» **What is being asked**
Everything from the opening line of the records below up to and including the line containing "Description of the group | [optional]" should be retyped exactly, minus the pictures.

....................

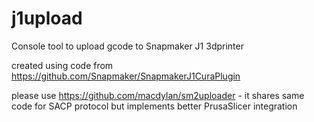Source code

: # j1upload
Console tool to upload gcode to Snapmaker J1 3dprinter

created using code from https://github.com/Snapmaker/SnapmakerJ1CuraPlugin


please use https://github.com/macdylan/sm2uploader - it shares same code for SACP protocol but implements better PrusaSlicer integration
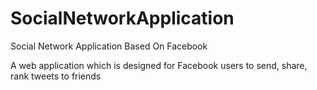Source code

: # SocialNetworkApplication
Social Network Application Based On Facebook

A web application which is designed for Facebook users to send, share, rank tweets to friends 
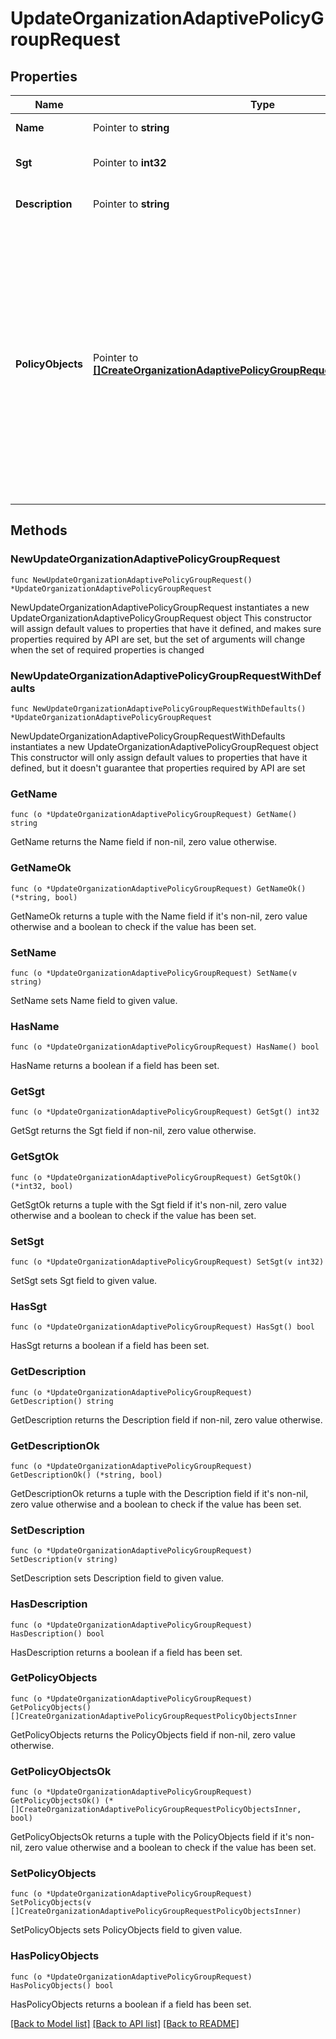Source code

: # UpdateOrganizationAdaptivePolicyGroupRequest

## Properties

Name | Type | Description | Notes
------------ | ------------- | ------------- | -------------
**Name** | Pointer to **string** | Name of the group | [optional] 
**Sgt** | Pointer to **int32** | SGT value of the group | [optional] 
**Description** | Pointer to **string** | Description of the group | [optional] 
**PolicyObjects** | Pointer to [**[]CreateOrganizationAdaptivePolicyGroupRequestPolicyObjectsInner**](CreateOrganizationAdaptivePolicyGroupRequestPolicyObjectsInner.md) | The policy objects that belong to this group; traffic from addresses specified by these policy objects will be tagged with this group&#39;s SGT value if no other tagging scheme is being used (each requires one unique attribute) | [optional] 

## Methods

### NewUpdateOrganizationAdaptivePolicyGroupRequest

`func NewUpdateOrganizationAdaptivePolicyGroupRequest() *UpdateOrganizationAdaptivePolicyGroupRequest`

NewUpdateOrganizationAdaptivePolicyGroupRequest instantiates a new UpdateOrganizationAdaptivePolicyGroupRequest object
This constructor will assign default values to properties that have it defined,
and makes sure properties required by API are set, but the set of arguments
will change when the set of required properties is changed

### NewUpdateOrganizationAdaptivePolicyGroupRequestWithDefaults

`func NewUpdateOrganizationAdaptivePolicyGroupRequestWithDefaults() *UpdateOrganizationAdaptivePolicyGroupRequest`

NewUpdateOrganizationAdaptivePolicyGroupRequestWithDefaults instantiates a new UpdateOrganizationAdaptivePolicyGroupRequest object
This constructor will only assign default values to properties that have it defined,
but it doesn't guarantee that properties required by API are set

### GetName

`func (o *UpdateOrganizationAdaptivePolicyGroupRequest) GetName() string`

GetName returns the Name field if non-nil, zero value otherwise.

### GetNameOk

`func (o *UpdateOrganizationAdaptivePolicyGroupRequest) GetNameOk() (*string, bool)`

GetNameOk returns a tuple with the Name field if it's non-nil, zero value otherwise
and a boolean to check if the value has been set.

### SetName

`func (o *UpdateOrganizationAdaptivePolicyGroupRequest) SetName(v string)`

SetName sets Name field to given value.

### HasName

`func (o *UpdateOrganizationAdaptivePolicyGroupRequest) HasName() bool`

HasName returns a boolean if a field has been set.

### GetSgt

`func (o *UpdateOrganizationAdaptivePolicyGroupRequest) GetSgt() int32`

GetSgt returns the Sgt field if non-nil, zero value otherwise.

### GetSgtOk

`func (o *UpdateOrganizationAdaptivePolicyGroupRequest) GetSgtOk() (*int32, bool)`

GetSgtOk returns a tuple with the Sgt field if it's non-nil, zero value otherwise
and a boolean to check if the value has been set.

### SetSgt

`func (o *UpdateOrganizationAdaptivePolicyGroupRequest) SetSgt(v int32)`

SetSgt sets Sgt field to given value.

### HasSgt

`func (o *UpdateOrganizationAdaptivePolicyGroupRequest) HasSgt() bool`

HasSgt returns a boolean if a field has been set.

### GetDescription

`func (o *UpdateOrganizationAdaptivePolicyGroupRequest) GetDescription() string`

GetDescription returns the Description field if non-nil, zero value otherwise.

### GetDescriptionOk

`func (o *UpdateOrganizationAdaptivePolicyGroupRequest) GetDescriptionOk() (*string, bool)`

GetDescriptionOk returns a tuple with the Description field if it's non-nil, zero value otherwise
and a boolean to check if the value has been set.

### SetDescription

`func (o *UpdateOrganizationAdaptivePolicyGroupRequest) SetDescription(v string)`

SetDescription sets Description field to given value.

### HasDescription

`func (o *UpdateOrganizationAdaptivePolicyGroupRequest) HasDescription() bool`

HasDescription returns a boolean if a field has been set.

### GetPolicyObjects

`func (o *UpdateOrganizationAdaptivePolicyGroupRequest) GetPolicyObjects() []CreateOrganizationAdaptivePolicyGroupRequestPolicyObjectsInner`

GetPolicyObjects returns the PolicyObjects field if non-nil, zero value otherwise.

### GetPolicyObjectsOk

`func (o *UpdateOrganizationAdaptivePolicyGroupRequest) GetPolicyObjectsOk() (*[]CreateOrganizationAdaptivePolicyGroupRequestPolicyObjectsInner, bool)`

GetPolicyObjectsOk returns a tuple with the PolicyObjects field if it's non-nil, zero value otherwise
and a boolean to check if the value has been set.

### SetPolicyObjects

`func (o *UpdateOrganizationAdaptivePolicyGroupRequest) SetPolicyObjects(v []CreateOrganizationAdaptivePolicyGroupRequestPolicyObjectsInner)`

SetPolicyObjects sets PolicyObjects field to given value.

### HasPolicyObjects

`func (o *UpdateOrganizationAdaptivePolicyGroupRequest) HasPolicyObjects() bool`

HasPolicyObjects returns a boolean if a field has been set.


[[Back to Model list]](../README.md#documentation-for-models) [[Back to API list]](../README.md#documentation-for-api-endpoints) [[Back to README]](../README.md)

....................

» **Reply**
Source code

: # j1upload
Console tool to upload gcode to Snapmaker J1 3dprinter

created using code from https://github.com/Snapmaker/SnapmakerJ1CuraPlugin


please use https://github.com/macdylan/sm2uploader - it shares same code for SACP protocol but implements better PrusaSlicer integration
Source code

: # SocialNetworkApplication
Social Network Application Based On Facebook

A web application which is designed for Facebook users to send, share, rank tweets to friends 
Source code

: # UpdateOrganizationAdaptivePolicyGroupRequest

## Properties

Name | Type | Description | Notes
------------ | ------------- | ------------- | -------------
**Name** | Pointer to **string** | Name of the group | [optional] 
**Sgt** | Pointer to **int32** | SGT value of the group | [optional] 
**Description** | Pointer to **string** | Description of the group | [optional] 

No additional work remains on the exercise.